Wichtig ist immer nur das keine der 4 Leiter sich berühren also die Kelvin Klemmen außerhalb vom Widerstandsdraht oder anderen Drähten offen sind.
normalerweise gibt es keinen Nullabgleich weil es unerheblich ist
Der Meinung war ich vorher auch, zumal du beim PeakTech mit einer Brücke die Kalibrierung machst und dann messen kannst.
Ich werde das einmal ausprobieren.
Logisch ist, dass der Strom sicher konstant ist, aber die Messleitungen und Stecker misst du mit und demzufolge müssten die Messleitungen eigentlich auf Null gezogen werden. Sonst würde das der genauen Messung widersprechen.
Logisch ist, dass der Strom sicher konstant ist, aber die Messleitungen
und Stecker misst du mit
Spannungsabfall an den Stromleitungen (drive) interessiert nicht, und an den Spannungsleitungen (sense) tritt keiner auf.
und demzufolge müssten die Messleitungen
eigentlich auf Null gezogen werden. Sonst würde das der genauen Messung
widersprechen.
Für die Spannungsmessung muss der Offset des ADC herausgerechnet werden. Dieser Nullabgleich erfolgt aber eher selten, meist bei der Kalibrierung des Multimeters. Da kommt dann ein Kurzschlussstecker auf die vier Buchsen und es wird eine spezielle Funktion aufgerufen.
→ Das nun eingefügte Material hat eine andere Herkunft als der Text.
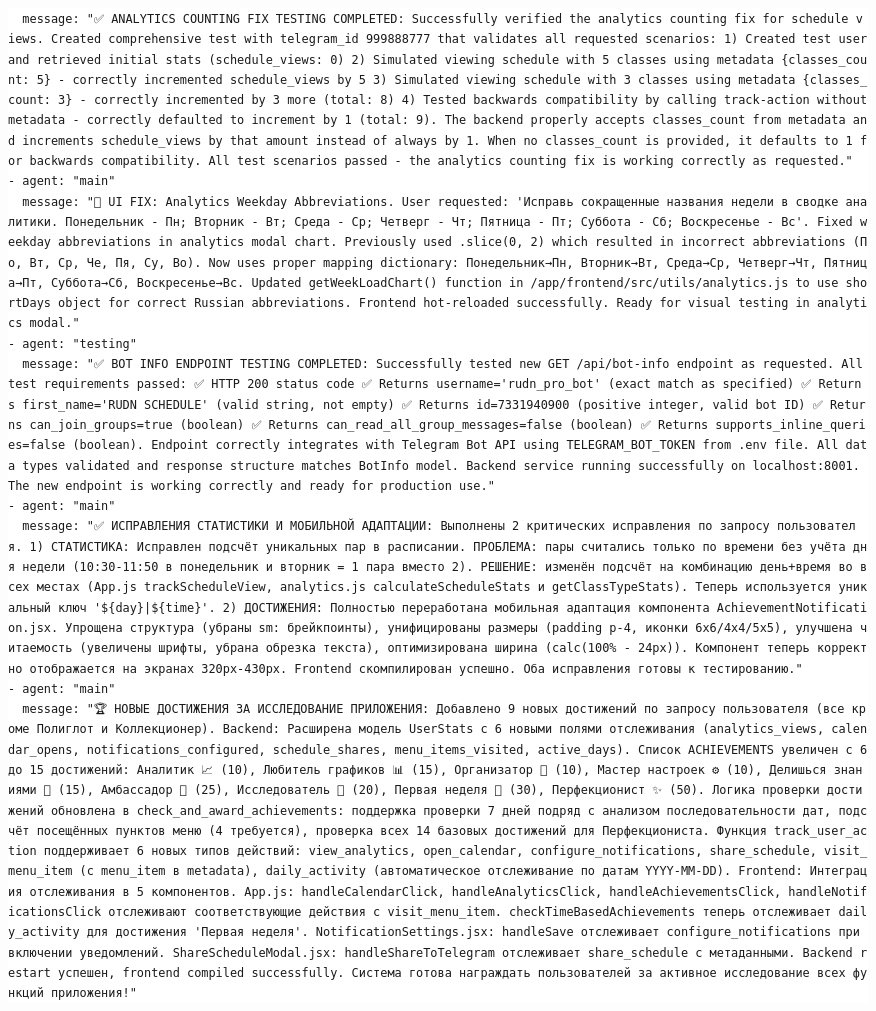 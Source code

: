       message: "✅ ANALYTICS COUNTING FIX TESTING COMPLETED: Successfully verified the analytics counting fix for schedule views. Created comprehensive test with telegram_id 999888777 that validates all requested scenarios: 1) Created test user and retrieved initial stats (schedule_views: 0) 2) Simulated viewing schedule with 5 classes using metadata {classes_count: 5} - correctly incremented schedule_views by 5 3) Simulated viewing schedule with 3 classes using metadata {classes_count: 3} - correctly incremented by 3 more (total: 8) 4) Tested backwards compatibility by calling track-action without metadata - correctly defaulted to increment by 1 (total: 9). The backend properly accepts classes_count from metadata and increments schedule_views by that amount instead of always by 1. When no classes_count is provided, it defaults to 1 for backwards compatibility. All test scenarios passed - the analytics counting fix is working correctly as requested."
    - agent: "main"
      message: "🔧 UI FIX: Analytics Weekday Abbreviations. User requested: 'Исправь сокращенные названия недели в сводке аналитики. Понедельник - Пн; Вторник - Вт; Среда - Ср; Четверг - Чт; Пятница - Пт; Суббота - Сб; Воскресенье - Вс'. Fixed weekday abbreviations in analytics modal chart. Previously used .slice(0, 2) which resulted in incorrect abbreviations (По, Вт, Ср, Че, Пя, Су, Во). Now uses proper mapping dictionary: Понедельник→Пн, Вторник→Вт, Среда→Ср, Четверг→Чт, Пятница→Пт, Суббота→Сб, Воскресенье→Вс. Updated getWeekLoadChart() function in /app/frontend/src/utils/analytics.js to use shortDays object for correct Russian abbreviations. Frontend hot-reloaded successfully. Ready for visual testing in analytics modal."
    - agent: "testing"
      message: "✅ BOT INFO ENDPOINT TESTING COMPLETED: Successfully tested new GET /api/bot-info endpoint as requested. All test requirements passed: ✅ HTTP 200 status code ✅ Returns username='rudn_pro_bot' (exact match as specified) ✅ Returns first_name='RUDN SCHEDULE' (valid string, not empty) ✅ Returns id=7331940900 (positive integer, valid bot ID) ✅ Returns can_join_groups=true (boolean) ✅ Returns can_read_all_group_messages=false (boolean) ✅ Returns supports_inline_queries=false (boolean). Endpoint correctly integrates with Telegram Bot API using TELEGRAM_BOT_TOKEN from .env file. All data types validated and response structure matches BotInfo model. Backend service running successfully on localhost:8001. The new endpoint is working correctly and ready for production use."
    - agent: "main"
      message: "✅ ИСПРАВЛЕНИЯ СТАТИСТИКИ И МОБИЛЬНОЙ АДАПТАЦИИ: Выполнены 2 критических исправления по запросу пользователя. 1) СТАТИСТИКА: Исправлен подсчёт уникальных пар в расписании. ПРОБЛЕМА: пары считались только по времени без учёта дня недели (10:30-11:50 в понедельник и вторник = 1 пара вместо 2). РЕШЕНИЕ: изменён подсчёт на комбинацию день+время во всех местах (App.js trackScheduleView, analytics.js calculateScheduleStats и getClassTypeStats). Теперь используется уникальный ключ '${day}|${time}'. 2) ДОСТИЖЕНИЯ: Полностью переработана мобильная адаптация компонента AchievementNotification.jsx. Упрощена структура (убраны sm: брейкпоинты), унифицированы размеры (padding p-4, иконки 6x6/4x4/5x5), улучшена читаемость (увеличены шрифты, убрана обрезка текста), оптимизирована ширина (calc(100% - 24px)). Компонент теперь корректно отображается на экранах 320px-430px. Frontend скомпилирован успешно. Оба исправления готовы к тестированию."
    - agent: "main"
      message: "🏆 НОВЫЕ ДОСТИЖЕНИЯ ЗА ИССЛЕДОВАНИЕ ПРИЛОЖЕНИЯ: Добавлено 9 новых достижений по запросу пользователя (все кроме Полиглот и Коллекционер). Backend: Расширена модель UserStats с 6 новыми полями отслеживания (analytics_views, calendar_opens, notifications_configured, schedule_shares, menu_items_visited, active_days). Список ACHIEVEMENTS увеличен с 6 до 15 достижений: Аналитик 📈 (10), Любитель графиков 📊 (15), Организатор 📅 (10), Мастер настроек ⚙️ (10), Делишься знаниями 🔗 (15), Амбассадор 🎤 (25), Исследователь 🔎 (20), Первая неделя 📆 (30), Перфекционист ✨ (50). Логика проверки достижений обновлена в check_and_award_achievements: поддержка проверки 7 дней подряд с анализом последовательности дат, подсчёт посещённых пунктов меню (4 требуется), проверка всех 14 базовых достижений для Перфекциониста. Функция track_user_action поддерживает 6 новых типов действий: view_analytics, open_calendar, configure_notifications, share_schedule, visit_menu_item (с menu_item в metadata), daily_activity (автоматическое отслеживание по датам YYYY-MM-DD). Frontend: Интеграция отслеживания в 5 компонентов. App.js: handleCalendarClick, handleAnalyticsClick, handleAchievementsClick, handleNotificationsClick отслеживают соответствующие действия с visit_menu_item. checkTimeBasedAchievements теперь отслеживает daily_activity для достижения 'Первая неделя'. NotificationSettings.jsx: handleSave отслеживает configure_notifications при включении уведомлений. ShareScheduleModal.jsx: handleShareToTelegram отслеживает share_schedule с метаданными. Backend restart успешен, frontend compiled successfully. Система готова награждать пользователей за активное исследование всех функций приложения!"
Den hatte ich ausgetauscht, weil das meine Vermutung war, denn messen
konnte ich mit dem damals rudimentären Multimeter nichts.
Dafür kann das Multimeter nichts. Sobald es einen 200mV-Messbereich besitzt und man stolzer Besitzer einen Labornetzgerätes mit funktionierender Strombegrenzung/-messung ist, sind Messungen im Milliohm-Bereich kein Problem, sofern man weiß, was man tut (4-Leiter Messung). Manche Netzgeräte arbeiten besser, wenn man zusätzlich einen Hochlastwiderstand in Serie schaltet.
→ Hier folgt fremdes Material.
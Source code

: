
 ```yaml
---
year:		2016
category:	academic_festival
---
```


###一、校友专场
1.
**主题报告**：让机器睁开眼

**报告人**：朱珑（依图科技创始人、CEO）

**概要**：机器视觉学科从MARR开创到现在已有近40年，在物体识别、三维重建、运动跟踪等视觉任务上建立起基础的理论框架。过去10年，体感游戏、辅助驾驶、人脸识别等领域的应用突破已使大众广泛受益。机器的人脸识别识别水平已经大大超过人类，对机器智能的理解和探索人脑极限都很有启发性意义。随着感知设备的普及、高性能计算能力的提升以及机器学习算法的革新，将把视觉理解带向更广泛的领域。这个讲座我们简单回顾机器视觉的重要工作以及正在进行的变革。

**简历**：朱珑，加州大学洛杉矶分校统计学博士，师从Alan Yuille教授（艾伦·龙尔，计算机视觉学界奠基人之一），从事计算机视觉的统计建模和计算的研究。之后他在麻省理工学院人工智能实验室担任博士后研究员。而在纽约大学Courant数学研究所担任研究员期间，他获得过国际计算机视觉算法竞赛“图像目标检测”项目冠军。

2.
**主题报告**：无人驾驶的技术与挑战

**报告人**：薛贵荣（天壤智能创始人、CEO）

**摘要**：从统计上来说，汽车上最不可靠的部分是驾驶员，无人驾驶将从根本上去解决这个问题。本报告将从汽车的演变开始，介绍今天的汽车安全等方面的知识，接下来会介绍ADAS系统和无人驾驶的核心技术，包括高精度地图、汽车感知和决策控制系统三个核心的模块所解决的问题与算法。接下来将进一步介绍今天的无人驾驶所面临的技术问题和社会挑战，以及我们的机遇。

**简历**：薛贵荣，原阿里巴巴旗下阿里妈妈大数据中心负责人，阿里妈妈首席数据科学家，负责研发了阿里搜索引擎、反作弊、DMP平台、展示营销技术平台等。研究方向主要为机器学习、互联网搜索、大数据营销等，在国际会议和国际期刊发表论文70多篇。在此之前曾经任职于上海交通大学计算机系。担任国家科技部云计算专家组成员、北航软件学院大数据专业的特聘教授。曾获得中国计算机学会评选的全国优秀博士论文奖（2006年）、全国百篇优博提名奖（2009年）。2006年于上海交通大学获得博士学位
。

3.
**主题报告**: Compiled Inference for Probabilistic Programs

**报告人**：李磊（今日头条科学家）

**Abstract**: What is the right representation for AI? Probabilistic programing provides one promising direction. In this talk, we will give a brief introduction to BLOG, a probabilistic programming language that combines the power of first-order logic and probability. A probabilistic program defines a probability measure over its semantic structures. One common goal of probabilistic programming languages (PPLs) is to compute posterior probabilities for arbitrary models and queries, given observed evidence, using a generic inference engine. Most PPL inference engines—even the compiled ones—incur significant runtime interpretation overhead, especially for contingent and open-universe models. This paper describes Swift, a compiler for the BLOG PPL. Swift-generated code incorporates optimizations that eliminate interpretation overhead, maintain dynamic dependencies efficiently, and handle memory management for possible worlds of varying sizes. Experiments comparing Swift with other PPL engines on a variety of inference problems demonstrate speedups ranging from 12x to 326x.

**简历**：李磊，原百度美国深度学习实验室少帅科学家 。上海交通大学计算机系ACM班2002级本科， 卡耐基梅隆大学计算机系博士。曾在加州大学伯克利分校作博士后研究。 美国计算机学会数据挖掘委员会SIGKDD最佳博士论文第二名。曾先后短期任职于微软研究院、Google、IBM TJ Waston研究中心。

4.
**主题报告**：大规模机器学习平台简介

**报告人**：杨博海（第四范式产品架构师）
Logisch ist, dass der Strom sicher konstant ist, aber die Messleitungen
und Stecker misst du mit
Spannungsabfall an den Stromleitungen (drive) interessiert nicht, und an
den Spannungsleitungen (sense) tritt keiner auf.
Die günstigeren Modelle haben oftmals keinen Buffer für die Sense Leitungen.
Der Schutzwiderstand von ca. 10 kOhm macht dann mit dem Eingangswiderstand einen Fehler.
Dazu kommen Thermospannung im Bereich µV/°C, die können bei den kleinen Meßspannungen schon ein paar % ausmachen.
und demzufolge müssten die Messleitungen
eigentlich auf Null gezogen werden. Sonst würde das der genauen Messung
widersprechen.
Für die Spannungsmessung muss der Offset des ADC herausgerechnet werden.
Dieser Nullabgleich erfolgt aber eher selten, meist bei der Kalibrierung
des Multimeters. Da kommt dann ein Kurzschlussstecker auf die vier
Buchsen und es wird eine spezielle Funktion aufgerufen.
Der Nullabgleich wird bei guten Geräten automatisch vor genauen Messungen durchgeführt. Die DMM internen Opamps driften in Summe schon um etliche µV / °C.